| DATA PROVIDED |
--- --- ---

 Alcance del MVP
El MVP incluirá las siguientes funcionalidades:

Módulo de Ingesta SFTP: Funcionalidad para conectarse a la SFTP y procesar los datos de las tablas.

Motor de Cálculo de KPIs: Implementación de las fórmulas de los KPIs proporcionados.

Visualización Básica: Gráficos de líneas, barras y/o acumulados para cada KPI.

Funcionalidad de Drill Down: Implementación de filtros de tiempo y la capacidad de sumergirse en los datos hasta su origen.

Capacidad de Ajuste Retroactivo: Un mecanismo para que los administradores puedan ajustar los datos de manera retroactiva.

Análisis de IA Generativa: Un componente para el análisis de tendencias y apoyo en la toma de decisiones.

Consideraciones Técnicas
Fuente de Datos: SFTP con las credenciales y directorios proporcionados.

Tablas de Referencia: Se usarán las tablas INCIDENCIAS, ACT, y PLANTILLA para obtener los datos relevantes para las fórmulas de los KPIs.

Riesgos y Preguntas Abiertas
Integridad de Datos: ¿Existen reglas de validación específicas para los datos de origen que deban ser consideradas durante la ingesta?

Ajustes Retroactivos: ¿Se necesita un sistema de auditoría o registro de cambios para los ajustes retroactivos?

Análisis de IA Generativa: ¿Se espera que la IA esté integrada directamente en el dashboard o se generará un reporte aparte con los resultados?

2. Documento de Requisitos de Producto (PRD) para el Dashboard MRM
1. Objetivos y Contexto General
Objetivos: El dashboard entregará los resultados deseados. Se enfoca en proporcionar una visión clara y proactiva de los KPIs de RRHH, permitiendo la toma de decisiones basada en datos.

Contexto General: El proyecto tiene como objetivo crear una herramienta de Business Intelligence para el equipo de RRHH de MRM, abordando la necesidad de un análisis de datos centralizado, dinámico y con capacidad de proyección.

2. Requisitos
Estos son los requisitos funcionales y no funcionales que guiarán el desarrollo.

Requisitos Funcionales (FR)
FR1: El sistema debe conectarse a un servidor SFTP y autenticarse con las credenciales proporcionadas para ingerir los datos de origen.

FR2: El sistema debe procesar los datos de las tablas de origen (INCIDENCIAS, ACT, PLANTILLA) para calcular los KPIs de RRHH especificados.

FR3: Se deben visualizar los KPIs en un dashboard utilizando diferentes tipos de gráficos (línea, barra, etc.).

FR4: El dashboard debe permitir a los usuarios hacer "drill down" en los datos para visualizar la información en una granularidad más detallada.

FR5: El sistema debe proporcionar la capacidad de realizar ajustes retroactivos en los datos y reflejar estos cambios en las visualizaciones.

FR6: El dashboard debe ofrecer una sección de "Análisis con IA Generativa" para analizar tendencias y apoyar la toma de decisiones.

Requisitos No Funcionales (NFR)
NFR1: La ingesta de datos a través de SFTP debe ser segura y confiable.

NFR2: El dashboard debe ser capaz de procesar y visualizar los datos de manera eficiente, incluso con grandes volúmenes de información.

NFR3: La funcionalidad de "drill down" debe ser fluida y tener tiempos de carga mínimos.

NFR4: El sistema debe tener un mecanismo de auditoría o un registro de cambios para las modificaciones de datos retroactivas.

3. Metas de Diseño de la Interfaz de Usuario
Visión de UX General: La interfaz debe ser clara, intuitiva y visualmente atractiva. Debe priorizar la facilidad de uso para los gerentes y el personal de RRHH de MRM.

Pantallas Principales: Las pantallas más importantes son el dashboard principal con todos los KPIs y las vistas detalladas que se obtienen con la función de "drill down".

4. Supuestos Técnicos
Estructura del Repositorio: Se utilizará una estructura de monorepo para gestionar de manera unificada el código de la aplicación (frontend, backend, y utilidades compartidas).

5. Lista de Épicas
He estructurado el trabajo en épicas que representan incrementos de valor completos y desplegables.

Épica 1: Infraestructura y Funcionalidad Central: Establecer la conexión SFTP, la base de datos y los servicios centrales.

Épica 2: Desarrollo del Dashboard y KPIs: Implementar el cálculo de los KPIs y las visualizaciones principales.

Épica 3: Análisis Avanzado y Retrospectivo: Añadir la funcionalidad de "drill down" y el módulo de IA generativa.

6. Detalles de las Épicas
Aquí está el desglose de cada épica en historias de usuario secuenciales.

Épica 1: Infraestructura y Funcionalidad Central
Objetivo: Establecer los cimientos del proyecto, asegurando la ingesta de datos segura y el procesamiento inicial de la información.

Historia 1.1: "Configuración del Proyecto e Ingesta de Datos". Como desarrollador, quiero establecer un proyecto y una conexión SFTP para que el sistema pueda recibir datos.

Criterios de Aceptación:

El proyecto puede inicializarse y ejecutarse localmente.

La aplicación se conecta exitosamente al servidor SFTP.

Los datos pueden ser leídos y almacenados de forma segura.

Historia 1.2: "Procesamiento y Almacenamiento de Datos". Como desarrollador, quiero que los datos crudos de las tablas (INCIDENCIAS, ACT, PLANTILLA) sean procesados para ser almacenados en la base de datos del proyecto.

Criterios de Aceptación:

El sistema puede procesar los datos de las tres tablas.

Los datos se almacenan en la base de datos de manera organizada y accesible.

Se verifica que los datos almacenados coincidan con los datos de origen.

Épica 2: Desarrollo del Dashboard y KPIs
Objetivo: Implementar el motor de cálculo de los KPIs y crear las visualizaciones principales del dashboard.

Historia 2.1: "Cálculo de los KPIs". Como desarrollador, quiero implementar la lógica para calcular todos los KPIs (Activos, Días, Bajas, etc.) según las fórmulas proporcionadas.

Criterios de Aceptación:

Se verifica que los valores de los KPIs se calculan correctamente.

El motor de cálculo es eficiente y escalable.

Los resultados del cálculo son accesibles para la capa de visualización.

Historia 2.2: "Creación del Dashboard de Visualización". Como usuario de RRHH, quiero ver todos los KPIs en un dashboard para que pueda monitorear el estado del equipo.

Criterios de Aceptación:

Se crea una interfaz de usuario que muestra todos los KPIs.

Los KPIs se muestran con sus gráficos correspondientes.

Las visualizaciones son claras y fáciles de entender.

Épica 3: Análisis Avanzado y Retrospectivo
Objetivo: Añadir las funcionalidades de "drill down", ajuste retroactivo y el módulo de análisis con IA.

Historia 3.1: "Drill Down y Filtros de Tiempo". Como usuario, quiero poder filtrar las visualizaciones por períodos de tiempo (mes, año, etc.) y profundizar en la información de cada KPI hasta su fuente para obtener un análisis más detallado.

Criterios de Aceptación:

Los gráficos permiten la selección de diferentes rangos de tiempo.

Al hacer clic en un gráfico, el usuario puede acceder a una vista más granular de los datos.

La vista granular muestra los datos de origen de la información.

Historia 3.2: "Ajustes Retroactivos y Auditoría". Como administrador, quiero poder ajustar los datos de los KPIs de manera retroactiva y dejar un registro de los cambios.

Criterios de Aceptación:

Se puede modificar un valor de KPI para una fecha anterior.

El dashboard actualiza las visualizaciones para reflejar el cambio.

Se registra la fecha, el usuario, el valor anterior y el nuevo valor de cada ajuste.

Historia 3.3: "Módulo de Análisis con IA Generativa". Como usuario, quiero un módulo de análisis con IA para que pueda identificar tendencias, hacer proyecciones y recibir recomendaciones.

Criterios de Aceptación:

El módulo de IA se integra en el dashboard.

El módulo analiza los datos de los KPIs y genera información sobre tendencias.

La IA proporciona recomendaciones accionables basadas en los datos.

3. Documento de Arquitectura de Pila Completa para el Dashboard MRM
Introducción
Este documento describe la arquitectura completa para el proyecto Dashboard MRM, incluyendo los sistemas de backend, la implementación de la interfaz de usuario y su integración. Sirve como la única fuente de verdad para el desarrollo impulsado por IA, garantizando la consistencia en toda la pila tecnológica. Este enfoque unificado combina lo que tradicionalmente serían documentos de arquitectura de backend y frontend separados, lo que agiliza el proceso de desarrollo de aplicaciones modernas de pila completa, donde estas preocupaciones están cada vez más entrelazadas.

--- --- ---

| TRY IT |
Go through the material and set every line down again exactly.

| EXPECTED OUTPUT |
 Alcance del MVP
El MVP incluirá las siguientes funcionalidades:

Módulo de Ingesta SFTP: Funcionalidad para conectarse a la SFTP y procesar los datos de las tablas.

Motor de Cálculo de KPIs: Implementación de las fórmulas de los KPIs proporcionados.

Visualización Básica: Gráficos de líneas, barras y/o acumulados para cada KPI.

Funcionalidad de Drill Down: Implementación de filtros de tiempo y la capacidad de sumergirse en los datos hasta su origen.

Capacidad de Ajuste Retroactivo: Un mecanismo para que los administradores puedan ajustar los datos de manera retroactiva.

Análisis de IA Generativa: Un componente para el análisis de tendencias y apoyo en la toma de decisiones.

Consideraciones Técnicas
Fuente de Datos: SFTP con las credenciales y directorios proporcionados.

Tablas de Referencia: Se usarán las tablas INCIDENCIAS, ACT, y PLANTILLA para obtener los datos relevantes para las fórmulas de los KPIs.

Riesgos y Preguntas Abiertas
Integridad de Datos: ¿Existen reglas de validación específicas para los datos de origen que deban ser consideradas durante la ingesta?

Ajustes Retroactivos: ¿Se necesita un sistema de auditoría o registro de cambios para los ajustes retroactivos?

Análisis de IA Generativa: ¿Se espera que la IA esté integrada directamente en el dashboard o se generará un reporte aparte con los resultados?

2. Documento de Requisitos de Producto (PRD) para el Dashboard MRM
1. Objetivos y Contexto General
Objetivos: El dashboard entregará los resultados deseados. Se enfoca en proporcionar una visión clara y proactiva de los KPIs de RRHH, permitiendo la toma de decisiones basada en datos.

Contexto General: El proyecto tiene como objetivo crear una herramienta de Business Intelligence para el equipo de RRHH de MRM, abordando la necesidad de un análisis de datos centralizado, dinámico y con capacidad de proyección.

2. Requisitos
Estos son los requisitos funcionales y no funcionales que guiarán el desarrollo.

Requisitos Funcionales (FR)
FR1: El sistema debe conectarse a un servidor SFTP y autenticarse con las credenciales proporcionadas para ingerir los datos de origen.

FR2: El sistema debe procesar los datos de las tablas de origen (INCIDENCIAS, ACT, PLANTILLA) para calcular los KPIs de RRHH especificados.

FR3: Se deben visualizar los KPIs en un dashboard utilizando diferentes tipos de gráficos (línea, barra, etc.).

FR4: El dashboard debe permitir a los usuarios hacer "drill down" en los datos para visualizar la información en una granularidad más detallada.

FR5: El sistema debe proporcionar la capacidad de realizar ajustes retroactivos en los datos y reflejar estos cambios en las visualizaciones.

FR6: El dashboard debe ofrecer una sección de "Análisis con IA Generativa" para analizar tendencias y apoyar la toma de decisiones.

Requisitos No Funcionales (NFR)
NFR1: La ingesta de datos a través de SFTP debe ser segura y confiable.

NFR2: El dashboard debe ser capaz de procesar y visualizar los datos de manera eficiente, incluso con grandes volúmenes de información.

NFR3: La funcionalidad de "drill down" debe ser fluida y tener tiempos de carga mínimos.

NFR4: El sistema debe tener un mecanismo de auditoría o un registro de cambios para las modificaciones de datos retroactivas.

3. Metas de Diseño de la Interfaz de Usuario
Visión de UX General: La interfaz debe ser clara, intuitiva y visualmente atractiva. Debe priorizar la facilidad de uso para los gerentes y el personal de RRHH de MRM.

Pantallas Principales: Las pantallas más importantes son el dashboard principal con todos los KPIs y las vistas detalladas que se obtienen con la función de "drill down".

4. Supuestos Técnicos
Estructura del Repositorio: Se utilizará una estructura de monorepo para gestionar de manera unificada el código de la aplicación (frontend, backend, y utilidades compartidas).

5. Lista de Épicas
He estructurado el trabajo en épicas que representan incrementos de valor completos y desplegables.

Épica 1: Infraestructura y Funcionalidad Central: Establecer la conexión SFTP, la base de datos y los servicios centrales.

Épica 2: Desarrollo del Dashboard y KPIs: Implementar el cálculo de los KPIs y las visualizaciones principales.

Épica 3: Análisis Avanzado y Retrospectivo: Añadir la funcionalidad de "drill down" y el módulo de IA generativa.

6. Detalles de las Épicas
Aquí está el desglose de cada épica en historias de usuario secuenciales.

Épica 1: Infraestructura y Funcionalidad Central
Objetivo: Establecer los cimientos del proyecto, asegurando la ingesta de datos segura y el procesamiento inicial de la información.

Historia 1.1: "Configuración del Proyecto e Ingesta de Datos". Como desarrollador, quiero establecer un proyecto y una conexión SFTP para que el sistema pueda recibir datos.

Criterios de Aceptación:

El proyecto puede inicializarse y ejecutarse localmente.

La aplicación se conecta exitosamente al servidor SFTP.

Los datos pueden ser leídos y almacenados de forma segura.

Historia 1.2: "Procesamiento y Almacenamiento de Datos". Como desarrollador, quiero que los datos crudos de las tablas (INCIDENCIAS, ACT, PLANTILLA) sean procesados para ser almacenados en la base de datos del proyecto.

Criterios de Aceptación:

El sistema puede procesar los datos de las tres tablas.

Los datos se almacenan en la base de datos de manera organizada y accesible.

Se verifica que los datos almacenados coincidan con los datos de origen.

Épica 2: Desarrollo del Dashboard y KPIs
Objetivo: Implementar el motor de cálculo de los KPIs y crear las visualizaciones principales del dashboard.

Historia 2.1: "Cálculo de los KPIs". Como desarrollador, quiero implementar la lógica para calcular todos los KPIs (Activos, Días, Bajas, etc.) según las fórmulas proporcionadas.

Criterios de Aceptación:

Se verifica que los valores de los KPIs se calculan correctamente.

El motor de cálculo es eficiente y escalable.

Los resultados del cálculo son accesibles para la capa de visualización.

Historia 2.2: "Creación del Dashboard de Visualización". Como usuario de RRHH, quiero ver todos los KPIs en un dashboard para que pueda monitorear el estado del equipo.

Criterios de Aceptación:

Se crea una interfaz de usuario que muestra todos los KPIs.

Los KPIs se muestran con sus gráficos correspondientes.

Las visualizaciones son claras y fáciles de entender.

Épica 3: Análisis Avanzado y Retrospectivo
Objetivo: Añadir las funcionalidades de "drill down", ajuste retroactivo y el módulo de análisis con IA.

Historia 3.1: "Drill Down y Filtros de Tiempo". Como usuario, quiero poder filtrar las visualizaciones por períodos de tiempo (mes, año, etc.) y profundizar en la información de cada KPI hasta su fuente para obtener un análisis más detallado.

Criterios de Aceptación:

Los gráficos permiten la selección de diferentes rangos de tiempo.

Al hacer clic en un gráfico, el usuario puede acceder a una vista más granular de los datos.

La vista granular muestra los datos de origen de la información.

Historia 3.2: "Ajustes Retroactivos y Auditoría". Como administrador, quiero poder ajustar los datos de los KPIs de manera retroactiva y dejar un registro de los cambios.

Criterios de Aceptación:

Se puede modificar un valor de KPI para una fecha anterior.

El dashboard actualiza las visualizaciones para reflejar el cambio.

Se registra la fecha, el usuario, el valor anterior y el nuevo valor de cada ajuste.

Historia 3.3: "Módulo de Análisis con IA Generativa". Como usuario, quiero un módulo de análisis con IA para que pueda identificar tendencias, hacer proyecciones y recibir recomendaciones.

Criterios de Aceptación:

El módulo de IA se integra en el dashboard.

El módulo analiza los datos de los KPIs y genera información sobre tendencias.

La IA proporciona recomendaciones accionables basadas en los datos.

3. Documento de Arquitectura de Pila Completa para el Dashboard MRM
Introducción
Este documento describe la arquitectura completa para el proyecto Dashboard MRM, incluyendo los sistemas de backend, la implementación de la interfaz de usuario y su integración. Sirve como la única fuente de verdad para el desarrollo impulsado por IA, garantizando la consistencia en toda la pila tecnológica. Este enfoque unificado combina lo que tradicionalmente serían documentos de arquitectura de backend y frontend separados, lo que agiliza el proceso de desarrollo de aplicaciones modernas de pila completa, donde estas preocupaciones están cada vez más entrelazadas.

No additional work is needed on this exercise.